One of the premier drama programs of the Golden Age of Radio, it was subtitled "radio's outstanding theater of thrills" and focused on suspense thriller-type scripts, usually featuring leading Hollywood actors of the era. Approximately 945 episodes were broadcast during its long run, and more than 900 still exist.
Suspense went through several major phases, characterized by different hosts, sponsors, and director/producers. Formula plot devices were followed for all but a handful of episodes: the protagonist was usually a normal person suddenly dropped into a threatening or bizarre situation; solutions were "withheld until the last possible second"; and evildoers were usually punished in the end.
In its early years, the program made only occasional forays into science fiction and fantasy. Notable exceptions include adaptations of Curt Siodmak's Donovan's Brain and H. P. Lovecraft's "The Dunwich Horror", but by the late 1950s, such material was regularly featured.

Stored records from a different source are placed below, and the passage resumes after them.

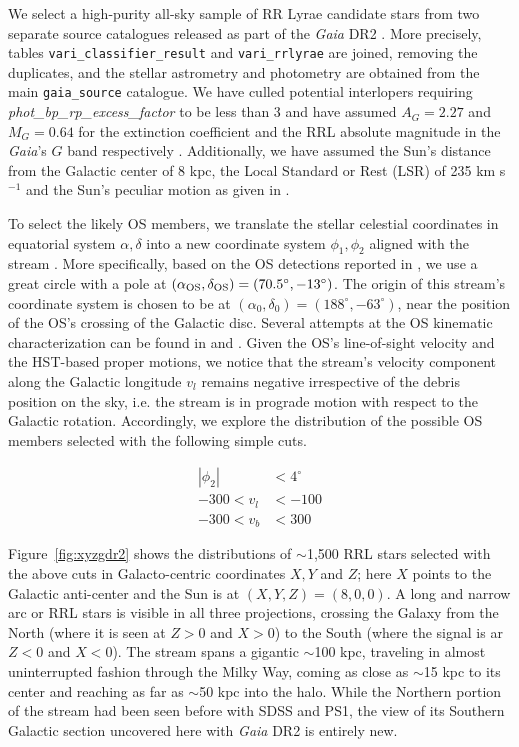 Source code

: \documentclass[a4paper,useAMS,usenatbib]{mnras}
\newcommand{\Gaia}{{\it Gaia}}
\newcommand{\gaia}{\textit{Gaia} }
\begin{document}
We select a high-purity all-sky sample of RR Lyrae candidate stars
from two separate source catalogues released as part of the \gaia DR2
\citep[][]{Prusti2016, Brown2018}. More precisely, tables
\texttt{vari\_classifier\_result} and \texttt{vari\_rrlyrae}
\citep[see][]{Clementini2018,Holl2018} are joined, removing the
duplicates, and the stellar astrometry and photometry are obtained
from the main \texttt{gaia\_source} catalogue. We have culled
potential interlopers requiring \textit{phot\_bp\_rp\_excess\_factor}
to be less than 3 and have assumed $A_G=2.27$ and $M_G=0.64$ for the
extinction coefficient and the RRL absolute magnitude in the \Gaia's
$G$ band respectively \citep[see][for further
  details]{Iorio2018}. Additionally, we have assumed the Sun's
distance from the Galactic center of 8 kpc, the Local Standard or Rest
(LSR) of 235 km s$^{-1}$ and the Sun's peculiar motion as given in
\citet{LSR}.

To select the likely OS members, we translate the stellar celestial
coordinates in equatorial system $\alpha, \delta$ into a new
coordinate system $\phi_1, \phi_2$ aligned with the stream \citep[see
  e.g.][]{Koposov2010}. More specifically, based on the OS detections
reported in \citet{OS_V, OS_C, Newberg2010}, we use a great circle
with a pole at $(\alpha_{\rm OS}, \delta_{\rm OS})=(70.5^{\circ},
-13^{\circ})$. The origin of this stream's coordinate system is chosen
to be at $(\alpha_0, \delta_0)=(188^{\circ}, -63^{\circ})$, near the
position of the OS's crossing of the Galactic disc. Several attempts
at the OS kinematic characterization can be found in
\citet{Newberg2010} and \citet{Sohn2016}. Given the OS's line-of-sight
velocity and the HST-based proper motions, we notice that the stream's
velocity component along the Galactic longitude $v_l$ remains negative
irrespective of the debris position on the sky, i.e. the stream is in
prograde motion with respect to the Galactic rotation. Accordingly, we
explore the distribution of the possible OS members selected with the
following simple cuts.

%
\begin{equation}
  \begin{aligned}
    |\phi_2| &< 4^{\circ}\\
    -300<v_l &<-100\\
    -300<v_b &<300
  \end{aligned}
\end{equation}
%

Figure~\ref{fig:xyzgdr2} shows the distributions of $\sim$1,500 RRL
stars selected with the above cuts in Galacto-centric coordinates
$X,Y$ and $Z$; here $X$ points to the Galactic anti-center and the Sun
is at $(X,Y,Z)=(8,0,0)$. A long and narrow arc or RRL stars is visible
in all three projections, crossing the Galaxy from the North (where it
is seen at $Z>0$ and $X>0$) to the South (where the signal is ar $Z<0$
and $X<0$). The stream spans a gigantic $\sim$100 kpc, traveling in
almost uninterrupted fashion through the Milky Way, coming as close as
$\sim$15 kpc to its center and reaching as far as $\sim$50 kpc into
the halo. While the Northern portion of the stream had been seen
before with SDSS and PS1, the view of its Southern Galactic section
uncovered here with \gaia DR2 is entirely new.
\end{document}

Alfred Hitchcock directed its audition show (for the CBS summer series Forecast). This was an adaptation of The Lodger a story Hitchcock had filmed in 1926 with Ivor Novello. Martin Grams Jr., author of Suspense: Twenty Years of Thrills and Chills, described the Forecast origin of Suspense:
On the second presentation of July 22, 1940, Forecast offered a mystery/horror show titled Suspense. With the co-operation of his producer, Walter Wanger, Alfred Hitchcock received the honor of directing his first radio show for the American public. The condition agreed upon for Hitchcock's appearance was that CBS make a pitch to the listening audience about his and Wanger's latest film, Foreign Correspondent. To add flavor to the deal, Wanger threw in Edmund Gwenn and Herbert Marshall as part of the package. All three men (including Hitch) would be seen in the upcoming film, which was due for a theatrical release the next month. Both Marshall and Hitchcock decided on the same story to bring to the airwaves, which happened to be a favorite of both of them: Marie Belloc Lowndes' "The Lodger." Alfred Hitchcock had filmed this story for Gainsborough in 1926, and since then it had remained as one of his favorites.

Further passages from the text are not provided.